This is a growing (but eventually, hopefully, shrinking) collection of shell commands I periodically need but have to look up every time.

Grepping from the standard error

whatever_you_want_to_grep_on 2>&1 >/dev/null | grep whatever_you_want_to_grep

Scheduling a shutdown

At a specific time

shutdown hh:mm

After n minutes

shutdown +n

Sending desktop notifications

At a specific time

echo 'notify-send "notification text"' | at hh:mm

After n minutes, hours, days, or weeks

echo 'notify-send "notification text"' | at now + n unit

Making the notification more (or less) annoying

Use the -u flag:

notify-send "notification text" -u level # level: critical|normal|low

Spring cleaning

Cleaning the Yay package cache

yay -Scc

Cleaning up the pip package cache

pip cache purge

Removing unused Python virtualenvs

Use Herb’s heroic interactive one-liner:

for filename in $(find . -path '*/bin/activate.csh'); do filepath=$(echo $filename | sed 's/\/bin\/activate.csh//g'); echo "Remove $filepath? (y/n)" ; read result; if [[ $result = "y" ]]; then rm -R $filepath; fi; done

Copying files via ssh

Use scp, which is just like cp but can take path to remote machines as well.

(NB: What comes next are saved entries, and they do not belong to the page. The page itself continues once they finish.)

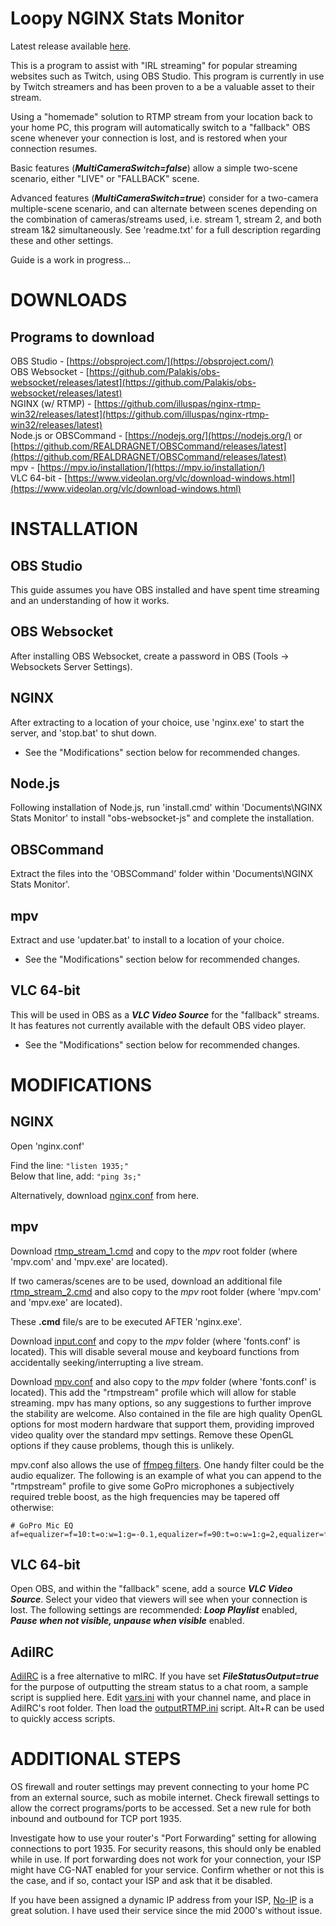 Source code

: # Loopy NGINX Stats Monitor
  
Latest release available [here](https://github.com/loopy750/NGINX-Stats-Monitor/releases/latest).

This is a program to assist with "IRL streaming" for popular streaming websites such as Twitch, using OBS Studio. This program is currently in use by Twitch streamers and has been proven to a be a valuable asset to their stream.

Using a "homemade" solution to RTMP stream from your location back to your home PC, this program will automatically switch to a "fallback" OBS scene whenever your connection is lost, and is restored when your connection resumes.

Basic features (**_MultiCameraSwitch=false_**) allow a simple two-scene scenario, either "LIVE" or "FALLBACK" scene.

Advanced features (**_MultiCameraSwitch=true_**) consider for a two-camera multiple-scene scenario, and can alternate between scenes depending on the combination of cameras/streams used, i.e. stream 1, stream 2, and both stream 1&2 simultaneously. See 'readme.txt' for a full description regarding these and other settings.
  
  
  
Guide is a work in progress...
  
  
DOWNLOADS
=========

Programs to download
--------------------
OBS Studio - [https://obsproject.com/](https://obsproject.com/)  
OBS Websocket - [https://github.com/Palakis/obs-websocket/releases/latest](https://github.com/Palakis/obs-websocket/releases/latest)  
NGINX (w/ RTMP) - [https://github.com/illuspas/nginx-rtmp-win32/releases/latest](https://github.com/illuspas/nginx-rtmp-win32/releases/latest)  
Node.js or OBSCommand - [https://nodejs.org/](https://nodejs.org/) or [https://github.com/REALDRAGNET/OBSCommand/releases/latest](https://github.com/REALDRAGNET/OBSCommand/releases/latest)  
mpv - [https://mpv.io/installation/](https://mpv.io/installation/)  
VLC 64-bit - [https://www.videolan.org/vlc/download-windows.html](https://www.videolan.org/vlc/download-windows.html)


INSTALLATION
============

OBS Studio
----------
This guide assumes you have OBS installed and have spent time streaming and an understanding of how it works.

OBS Websocket
-------------
After installing OBS Websocket, create a password in OBS (Tools -> Websockets Server Settings).

NGINX
-----
After extracting to a location of your choice, use 'nginx.exe' to start the server, and 'stop.bat' to shut down.

* See the "Modifications" section below for recommended changes.

Node.js
-------
Following installation of Node.js, run 'install.cmd' within 'Documents\NGINX Stats Monitor' to install "obs-websocket-js" and complete the installation.

OBSCommand
----------
Extract the files into the 'OBSCommand' folder within 'Documents\NGINX Stats Monitor'.

mpv
---
Extract and use 'updater.bat' to install to a location of your choice.

* See the "Modifications" section below for recommended changes.

VLC 64-bit
----------
This will be used in OBS as a **_VLC Video Source_** for the "fallback" streams. It has features not currently available with the default OBS video player.

* See the "Modifications" section below for recommended changes.


MODIFICATIONS
=============

NGINX
------
Open 'nginx.conf'

Find the line: `"listen 1935;"`  
Below that line, add: `"ping 3s;"`

Alternatively, download [nginx.conf](https://raw.githubusercontent.com/loopy750/NGINX-Stats-Monitor/master/modifications/nginx/nginx.conf) from here.

mpv
---
Download [rtmp_stream_1.cmd](https://raw.githubusercontent.com/loopy750/NGINX-Stats-Monitor/master/modifications/mpv/rtmp_stream_1.cmd) and copy to the _mpv_ root folder (where 'mpv.com' and 'mpv.exe' are located).

If two cameras/scenes are to be used, download an additional file [rtmp_stream_2.cmd](https://raw.githubusercontent.com/loopy750/NGINX-Stats-Monitor/master/modifications/mpv/rtmp_stream_2.cmd) and also copy to the _mpv_ root folder (where 'mpv.com' and 'mpv.exe' are located).

These **.cmd** file/s are to be executed AFTER 'nginx.exe'.

Download [input.conf](https://raw.githubusercontent.com/loopy750/NGINX-Stats-Monitor/master/modifications/mpv/input.conf) and copy to the _mpv_ folder (where 'fonts.conf' is located). This will disable several mouse and keyboard functions from accidentally seeking/interrupting a live stream.

Download [mpv.conf](https://raw.githubusercontent.com/loopy750/NGINX-Stats-Monitor/master/modifications/mpv/mpv.conf) and also copy to the _mpv_ folder (where 'fonts.conf' is located). This add the "rtmpstream" profile which will allow for stable streaming. mpv has many options, so any suggestions to further improve the stability are welcome. Also contained in the file are high quality OpenGL options for most modern hardware that support them, providing improved video quality over the standard mpv settings. Remove these OpenGL options if they cause problems, though this is unlikely.

mpv.conf also allows the use of [ffmpeg filters](https://ffmpeg.org/ffmpeg-filters.html). One handy filter could be the audio equalizer. The following is an example of what you can append to the "rtmpstream" profile to give some GoPro microphones a subjectively required treble boost, as the high frequencies may be tapered off otherwise:

```
# GoPro Mic EQ
af=equalizer=f=10:t=o:w=1:g=-0.1,equalizer=f=90:t=o:w=1:g=2,equalizer=f=150:t=o:w=1:g=0.8,equalizer=f=560:t=o:w=1:g=-2.8,equalizer=f=2800:t=o:w=1:g=0.5,equalizer=f=3900:t=o:w=1:g=2,equalizer=f=4800:t=o:w=1:g=1,equalizer=f=7200:t=o:w=1:g=4.5,equalizer=f=9000:t=o:w=1:g=1.5,equalizer=f=13500:t=o:w=1:g=9,equalizer=f=19000:t=o:w=1:g=3
```


VLC 64-bit
----------
Open OBS, and within the "fallback" scene, add a source **_VLC Video Source_**. Select your video that viewers will see when your connection is lost. The following settings are recommended: **_Loop Playlist_** enabled, **_Pause when not visible, unpause when visible_** enabled.

AdiIRC
------

[AdiIRC](https://www.adiirc.com/) is a free alternative to mIRC. If you have set **_FileStatusOutput=true_** for the purpose of outputting the stream status to a chat room, a sample script is supplied here. Edit [vars.ini](https://raw.githubusercontent.com/loopy750/NGINX-Stats-Monitor/master/modifications/adiirc/vars.ini) with your channel name, and place in AdiIRC's root folder. Then load the [outputRTMP.ini](https://raw.githubusercontent.com/loopy750/NGINX-Stats-Monitor/master/modifications/adiirc/outputRTMP.ini) script. Alt+R can be used to quickly access scripts.


ADDITIONAL STEPS
================
OS firewall and router settings may prevent connecting to your home PC from an external source, such as mobile internet. Check firewall settings to allow the correct programs/ports to be accessed. Set a new rule for both inbound and outbound for TCP port 1935.

Investigate how to use your router's "Port Forwarding" setting for allowing connections to port 1935. For security reasons, this should only be enabled while in use. If port forwarding does not work for your connection, your ISP might have CG-NAT enabled for your service. Confirm whether or not this is the case, and if so, contact your ISP and ask that it be disabled.

If you have been assigned a dynamic IP address from your ISP, [No-IP](https://www.noip.com/) is a great solution. I have used their service since the mid 2000's without issue.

For example, to copy a local file to a remote host:

scp scp -r loxal/path hostname:remote/path

Text processing

Removing the diabolical non-unix newline characters

tr -d '\r'

Audio processing

Splitting a flac file into tracks based on a cue file

shnsplit -f path/to.cue -t %n-%t -o flac path/to.flac

This particular command assumes that the flac is an album and that the cue file contains the names of its tracks, which will be written to files named n-title.flac.

Configuring the i3 window manager

These are commands I only use when I edit the config file for my window manager, i3, but they definitely have other use cases as well.

Figuring out the ID of a key (aka keysym)

Run

xev | grep keysym

and then type something in the event window that will open. Every time you press a key, you will get some output like

state 0x2, keycode 133 (keysym 0xffeb, Super_L), same_screen YES,

(when you release the key, you will see a similar line with the same keysym again because xev detects two separate events, a KeyPress and a KeyRelease).

In this example, the keysym to use in the i3 config is Super_L (my left Windows key).

Figuring out the class of a desktop application

Open the application, run

xprop | grep WM_CLASS

and then click on the application window. The output will be something like

WM_CLASS(STRING) = "vscodium", "VSCodium"

where the class to be used in the i3 config is the second one, VSCodium.